> _PROVIDED DATA_
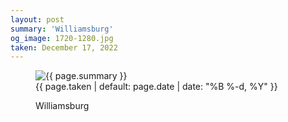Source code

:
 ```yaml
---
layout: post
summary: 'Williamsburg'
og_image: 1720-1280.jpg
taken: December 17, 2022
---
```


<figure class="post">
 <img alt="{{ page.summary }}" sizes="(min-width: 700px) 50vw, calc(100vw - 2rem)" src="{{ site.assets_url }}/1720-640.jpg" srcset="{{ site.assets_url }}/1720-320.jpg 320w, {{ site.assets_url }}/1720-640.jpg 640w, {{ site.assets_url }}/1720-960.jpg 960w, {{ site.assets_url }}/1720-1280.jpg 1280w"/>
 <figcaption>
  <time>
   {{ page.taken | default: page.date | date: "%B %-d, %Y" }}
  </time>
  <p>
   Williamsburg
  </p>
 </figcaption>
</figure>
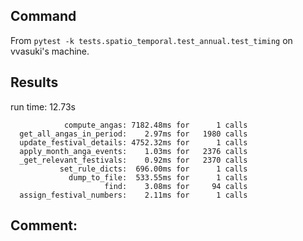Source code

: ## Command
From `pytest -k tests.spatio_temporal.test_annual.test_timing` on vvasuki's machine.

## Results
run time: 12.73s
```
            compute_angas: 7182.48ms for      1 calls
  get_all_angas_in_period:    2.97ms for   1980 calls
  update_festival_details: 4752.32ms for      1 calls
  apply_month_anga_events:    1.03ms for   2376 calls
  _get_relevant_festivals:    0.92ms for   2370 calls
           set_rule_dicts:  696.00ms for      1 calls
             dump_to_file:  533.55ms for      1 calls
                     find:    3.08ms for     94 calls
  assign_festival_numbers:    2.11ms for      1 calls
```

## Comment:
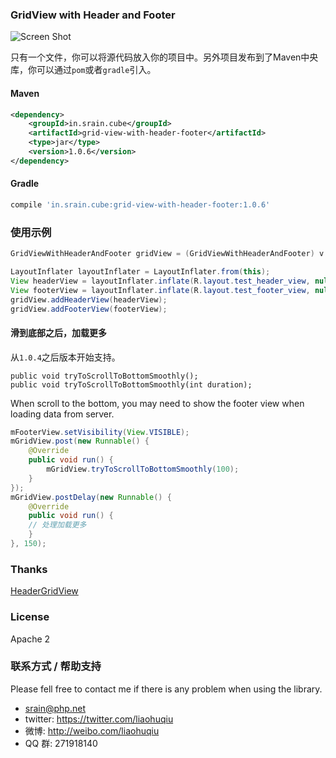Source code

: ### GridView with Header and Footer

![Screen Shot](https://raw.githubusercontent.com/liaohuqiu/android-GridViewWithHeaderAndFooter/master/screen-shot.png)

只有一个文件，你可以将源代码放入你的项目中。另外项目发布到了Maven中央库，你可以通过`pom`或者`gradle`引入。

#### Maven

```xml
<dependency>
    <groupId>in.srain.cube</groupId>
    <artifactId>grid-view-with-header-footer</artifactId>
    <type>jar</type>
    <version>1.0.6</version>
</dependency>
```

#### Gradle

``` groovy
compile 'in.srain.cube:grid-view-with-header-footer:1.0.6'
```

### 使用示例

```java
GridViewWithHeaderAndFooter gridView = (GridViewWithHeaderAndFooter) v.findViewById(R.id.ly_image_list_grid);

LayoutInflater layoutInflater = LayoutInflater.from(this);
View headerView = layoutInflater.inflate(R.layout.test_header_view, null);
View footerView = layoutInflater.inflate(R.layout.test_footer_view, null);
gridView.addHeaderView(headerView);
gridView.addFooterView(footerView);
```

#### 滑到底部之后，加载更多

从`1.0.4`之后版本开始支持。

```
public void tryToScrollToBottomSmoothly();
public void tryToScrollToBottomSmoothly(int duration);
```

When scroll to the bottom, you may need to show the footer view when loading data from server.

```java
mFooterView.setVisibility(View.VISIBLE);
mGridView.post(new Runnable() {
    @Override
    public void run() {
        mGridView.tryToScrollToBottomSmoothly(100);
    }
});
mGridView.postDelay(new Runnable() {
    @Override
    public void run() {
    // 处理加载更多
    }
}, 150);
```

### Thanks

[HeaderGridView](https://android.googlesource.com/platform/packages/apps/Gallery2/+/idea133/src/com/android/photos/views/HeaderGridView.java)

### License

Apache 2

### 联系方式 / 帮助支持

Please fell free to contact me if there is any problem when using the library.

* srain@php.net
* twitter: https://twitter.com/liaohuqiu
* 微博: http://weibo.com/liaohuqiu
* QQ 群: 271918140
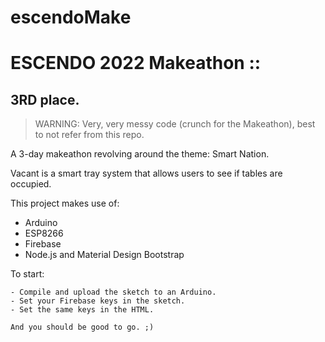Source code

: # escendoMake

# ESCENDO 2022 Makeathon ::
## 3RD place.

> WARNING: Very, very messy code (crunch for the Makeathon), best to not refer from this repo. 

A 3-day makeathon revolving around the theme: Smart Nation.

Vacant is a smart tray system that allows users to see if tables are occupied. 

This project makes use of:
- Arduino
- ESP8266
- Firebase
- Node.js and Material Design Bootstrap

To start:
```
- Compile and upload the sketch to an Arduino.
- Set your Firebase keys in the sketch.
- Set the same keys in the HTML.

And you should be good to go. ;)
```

> _PROBLEM DETAILS_
The listing above must be repeated exactly, apart from the pictures.

> _RESPONSE FOR THIS EXERCISE_
Source code

:
 ```yaml
---
layout: post
summary: 'Williamsburg'
og_image: 1720-1280.jpg
taken: December 17, 2022
---
```


<figure class="post">
 <img alt="{{ page.summary }}" sizes="(min-width: 700px) 50vw, calc(100vw - 2rem)" src="{{ site.assets_url }}/1720-640.jpg" srcset="{{ site.assets_url }}/1720-320.jpg 320w, {{ site.assets_url }}/1720-640.jpg 640w, {{ site.assets_url }}/1720-960.jpg 960w, {{ site.assets_url }}/1720-1280.jpg 1280w"/>
 <figcaption>
  <time>
   {{ page.taken | default: page.date | date: "%B %-d, %Y" }}
  </time>
  <p>
   Williamsburg
  </p>
 </figcaption>
</figure>
Source code

: ## Command
From `pytest -k tests.spatio_temporal.test_annual.test_timing` on vvasuki's machine.

## Results
run time: 12.73s
```
            compute_angas: 7182.48ms for      1 calls
  get_all_angas_in_period:    2.97ms for   1980 calls
  update_festival_details: 4752.32ms for      1 calls
  apply_month_anga_events:    1.03ms for   2376 calls
  _get_relevant_festivals:    0.92ms for   2370 calls
           set_rule_dicts:  696.00ms for      1 calls
             dump_to_file:  533.55ms for      1 calls
                     find:    3.08ms for     94 calls
  assign_festival_numbers:    2.11ms for      1 calls
```

## Comment:
Source code

: ### GridView with Header and Footer

![Screen Shot](https://raw.githubusercontent.com/liaohuqiu/android-GridViewWithHeaderAndFooter/master/screen-shot.png)

只有一个文件，你可以将源代码放入你的项目中。另外项目发布到了Maven中央库，你可以通过`pom`或者`gradle`引入。

#### Maven

```xml
<dependency>
    <groupId>in.srain.cube</groupId>
    <artifactId>grid-view-with-header-footer</artifactId>
    <type>jar</type>
    <version>1.0.6</version>
</dependency>
```

#### Gradle

``` groovy
compile 'in.srain.cube:grid-view-with-header-footer:1.0.6'
```

### 使用示例

```java
GridViewWithHeaderAndFooter gridView = (GridViewWithHeaderAndFooter) v.findViewById(R.id.ly_image_list_grid);

LayoutInflater layoutInflater = LayoutInflater.from(this);
View headerView = layoutInflater.inflate(R.layout.test_header_view, null);
View footerView = layoutInflater.inflate(R.layout.test_footer_view, null);
gridView.addHeaderView(headerView);
gridView.addFooterView(footerView);
```

#### 滑到底部之后，加载更多

从`1.0.4`之后版本开始支持。

```
public void tryToScrollToBottomSmoothly();
public void tryToScrollToBottomSmoothly(int duration);
```

When scroll to the bottom, you may need to show the footer view when loading data from server.

```java
mFooterView.setVisibility(View.VISIBLE);
mGridView.post(new Runnable() {
    @Override
    public void run() {
        mGridView.tryToScrollToBottomSmoothly(100);
    }
});
mGridView.postDelay(new Runnable() {
    @Override
    public void run() {
    // 处理加载更多
    }
}, 150);
```

### Thanks

[HeaderGridView](https://android.googlesource.com/platform/packages/apps/Gallery2/+/idea133/src/com/android/photos/views/HeaderGridView.java)

### License

Apache 2

### 联系方式 / 帮助支持

Please fell free to contact me if there is any problem when using the library.

* srain@php.net
* twitter: https://twitter.com/liaohuqiu
* 微博: http://weibo.com/liaohuqiu
* QQ 群: 271918140
Source code

: # escendoMake

# ESCENDO 2022 Makeathon ::
## 3RD place.

> WARNING: Very, very messy code (crunch for the Makeathon), best to not refer from this repo. 

A 3-day makeathon revolving around the theme: Smart Nation.

Vacant is a smart tray system that allows users to see if tables are occupied. 

This project makes use of:
- Arduino
- ESP8266
- Firebase
- Node.js and Material Design Bootstrap

To start:
```
- Compile and upload the sketch to an Arduino.
- Set your Firebase keys in the sketch.
- Set the same keys in the HTML.

And you should be good to go. ;)
```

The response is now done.